YOUR GOAL
With pictures left out, extract every line between the start of the records below and the line holding "Composed directive using", inclusive.

Collected data

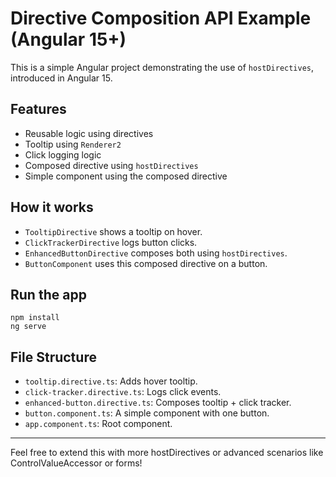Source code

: # Directive Composition API Example (Angular 15+)

This is a simple Angular project demonstrating the use of `hostDirectives`, introduced in Angular 15.

## Features

-  Reusable logic using directives
-  Tooltip using `Renderer2`
-  Click logging logic
-  Composed directive using `hostDirectives`
- Simple component using the composed directive

## How it works

- `TooltipDirective` shows a tooltip on hover.
- `ClickTrackerDirective` logs button clicks.
- `EnhancedButtonDirective` composes both using `hostDirectives`.
- `ButtonComponent` uses this composed directive on a button.

## Run the app

```
npm install
ng serve
```

## File Structure

- `tooltip.directive.ts`: Adds hover tooltip.
- `click-tracker.directive.ts`: Logs click events.
- `enhanced-button.directive.ts`: Composes tooltip + click tracker.
- `button.component.ts`: A simple component with one button.
- `app.component.ts`: Root component.

---

Feel free to extend this with more hostDirectives or advanced scenarios like ControlValueAccessor or forms!
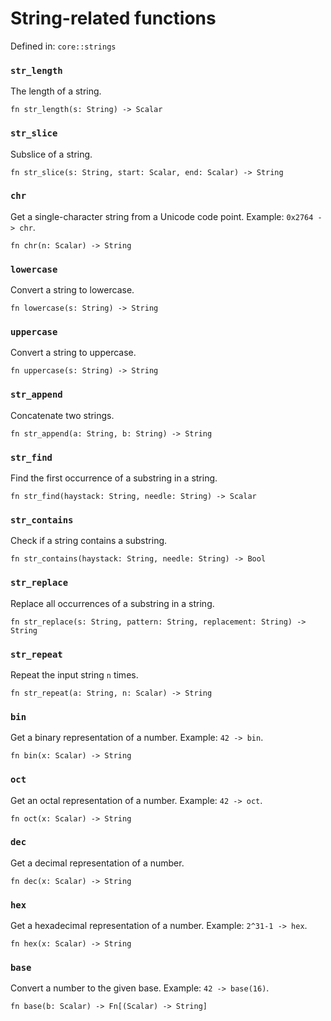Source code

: # String-related functions

Defined in: `core::strings`

### `str_length`
The length of a string.

```nbt
fn str_length(s: String) -> Scalar
```

### `str_slice`
Subslice of a string.

```nbt
fn str_slice(s: String, start: Scalar, end: Scalar) -> String
```

### `chr`
Get a single-character string from a Unicode code point. Example: `0x2764 -> chr`.

```nbt
fn chr(n: Scalar) -> String
```

### `lowercase`
Convert a string to lowercase.

```nbt
fn lowercase(s: String) -> String
```

### `uppercase`
Convert a string to uppercase.

```nbt
fn uppercase(s: String) -> String
```

### `str_append`
Concatenate two strings.

```nbt
fn str_append(a: String, b: String) -> String
```

### `str_find`
Find the first occurrence of a substring in a string.

```nbt
fn str_find(haystack: String, needle: String) -> Scalar
```

### `str_contains`
Check if a string contains a substring.

```nbt
fn str_contains(haystack: String, needle: String) -> Bool
```

### `str_replace`
Replace all occurrences of a substring in a string.

```nbt
fn str_replace(s: String, pattern: String, replacement: String) -> String
```

### `str_repeat`
Repeat the input string `n` times.

```nbt
fn str_repeat(a: String, n: Scalar) -> String
```

### `bin`
Get a binary representation of a number. Example: `42 -> bin`.

```nbt
fn bin(x: Scalar) -> String
```

### `oct`
Get an octal representation of a number. Example: `42 -> oct`.

```nbt
fn oct(x: Scalar) -> String
```

### `dec`
Get a decimal representation of a number.

```nbt
fn dec(x: Scalar) -> String
```

### `hex`
Get a hexadecimal representation of a number. Example: `2^31-1 -> hex`.

```nbt
fn hex(x: Scalar) -> String
```

### `base`
Convert a number to the given base. Example: `42 -> base(16)`.

```nbt
fn base(b: Scalar) -> Fn[(Scalar) -> String]
```

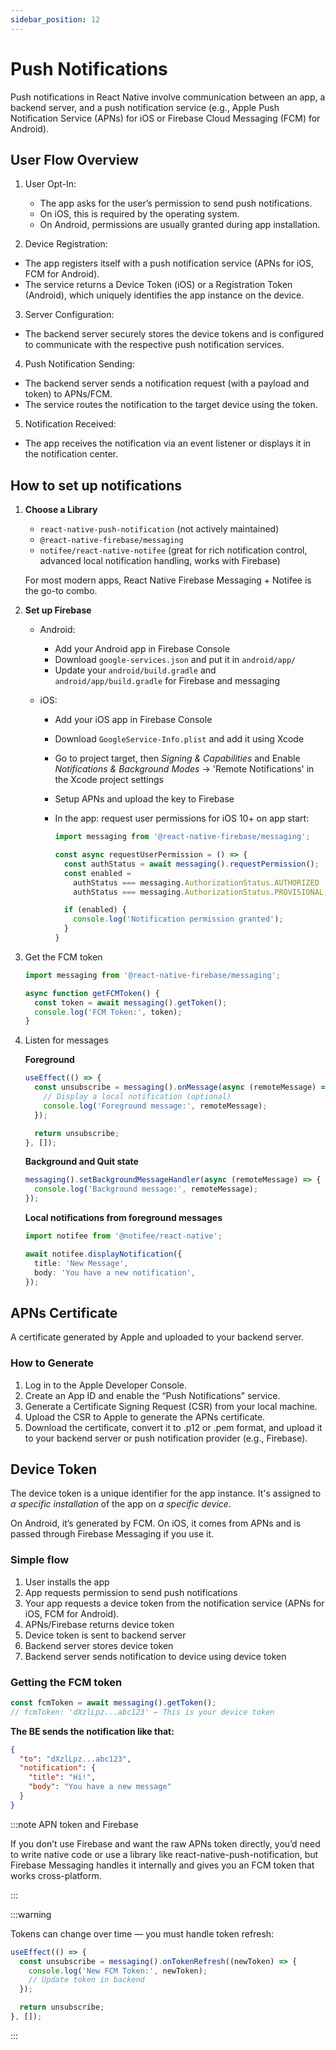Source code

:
 ```yaml
---
sidebar_position: 12
---
```


# Push Notifications

Push notifications in React Native involve communication between an app, a
backend server, and a push notification service (e.g., Apple Push Notification
Service (APNs) for iOS or Firebase Cloud Messaging (FCM) for Android).

## User Flow Overview

1. User Opt-In:

   - The app asks for the user’s permission to send push notifications.
   - On iOS, this is required by the operating system.
   - On Android, permissions are usually granted during app installation.

2. Device Registration:

- The app registers itself with a push notification service (APNs for iOS, FCM
  for Android).
- The service returns a Device Token (iOS) or a Registration Token (Android),
  which uniquely identifies the app instance on the device.

3. Server Configuration:

- The backend server securely stores the device tokens and is configured to
  communicate with the respective push notification services.

4. Push Notification Sending:

- The backend server sends a notification request (with a payload and token) to
  APNs/FCM.
- The service routes the notification to the target device using the token.

5. Notification Received:

- The app receives the notification via an event listener or displays it in the
  notification center.

## How to set up notifications

1. **Choose a Library**

   - `react-native-push-notification` (not actively maintained)
   - `@react-native-firebase/messaging`
   - `notifee/react-native-notifee` (great for rich notification control,
     advanced local notification handling, works with Firebase)

   For most modern apps, React Native Firebase Messaging + Notifee is the go-to
   combo.

2. **Set up Firebase**

   - Android:

     - Add your Android app in Firebase Console
     - Download `google-services.json` and put it in `android/app/`
     - Update your `android/build.gradle` and `android/app/build.gradle` for
       Firebase and messaging

   - iOS:

     - Add your iOS app in Firebase Console
     - Download `GoogleService-Info.plist` and add it using Xcode
     - Go to project target, then _Signing & Capabilities_ and Enable
       _Notifications & Background Modes_ -> 'Remote Notifications' in the Xcode
       project settings
     - Setup APNs and upload the key to Firebase
     - In the app: request user permissions for iOS 10+ on app start:

       ```typescript
       import messaging from '@react-native-firebase/messaging';

       const async requestUserPermission = () => {
         const authStatus = await messaging().requestPermission();
         const enabled =
           authStatus === messaging.AuthorizationStatus.AUTHORIZED ||
           authStatus === messaging.AuthorizationStatus.PROVISIONAL;

         if (enabled) {
           console.log('Notification permission granted');
         }
       }
       ```

3. Get the FCM token

   ```typescript
   import messaging from '@react-native-firebase/messaging';

   async function getFCMToken() {
     const token = await messaging().getToken();
     console.log('FCM Token:', token);
   }
   ```

4. Listen for messages

   **Foreground**

   ```typescript
   useEffect(() => {
     const unsubscribe = messaging().onMessage(async (remoteMessage) => {
       // Display a local notification (optional)
       console.log('Foreground message:', remoteMessage);
     });

     return unsubscribe;
   }, []);
   ```

   **Background and Quit state**

   ```typescript
   messaging().setBackgroundMessageHandler(async (remoteMessage) => {
     console.log('Background message:', remoteMessage);
   });
   ```

   **Local notifications from foreground messages**

   ```typescript
   import notifee from '@notifee/react-native';

   await notifee.displayNotification({
     title: 'New Message',
     body: 'You have a new notification',
   });
   ```

## APNs Certificate

A certificate generated by Apple and uploaded to your backend server.

### How to Generate

1. Log in to the Apple Developer Console.
2. Create an App ID and enable the “Push Notifications” service.
3. Generate a Certificate Signing Request (CSR) from your local machine.
4. Upload the CSR to Apple to generate the APNs certificate.
5. Download the certificate, convert it to .p12 or .pem format, and upload it to
   your backend server or push notification provider (e.g., Firebase).

## Device Token

The device token is a unique identifier for the app instance. It's assigned to
_a specific installation_ of the app on _a specific device_.

On Android, it’s generated by FCM. On iOS, it comes from APNs and is passed
through Firebase Messaging if you use it.

### Simple flow

1. User installs the app
2. App requests permission to send push notifications
3. Your app requests a device token from the notification service (APNs for iOS,
   FCM for Android).
4. APNs/Firebase returns device token
5. Device token is sent to backend server
6. Backend server stores device token
7. Backend server sends notification to device using device token

### Getting the FCM token

```typescript
const fcmToken = await messaging().getToken();
// fcmToken: 'dXzlLpz...abc123' ← This is your device token
```

**The BE sends the notification like that:**

```json
{
  "to": "dXzlLpz...abc123",
  "notification": {
    "title": "Hi!",
    "body": "You have a new message"
  }
}
```

:::note APN token and Firebase

If you don’t use Firebase and want the raw APNs token directly, you’d need to
write native code or use a library like react-native-push-notification, but
Firebase Messaging handles it internally and gives you an FCM token that works
cross-platform.

:::

:::warning

Tokens can change over time — you must handle token refresh:

```typescript
useEffect(() => {
  const unsubscribe = messaging().onTokenRefresh((newToken) => {
    console.log('New FCM Token:', newToken);
    // Update token in backend
  });

  return unsubscribe;
}, []);
```

:::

WRITTEN ANSWER
Source code

: # Directive Composition API Example (Angular 15+)

This is a simple Angular project demonstrating the use of `hostDirectives`, introduced in Angular 15.

## Features

-  Reusable logic using directives
-  Tooltip using `Renderer2`
-  Click logging logic
-  Composed directive using `hostDirectives`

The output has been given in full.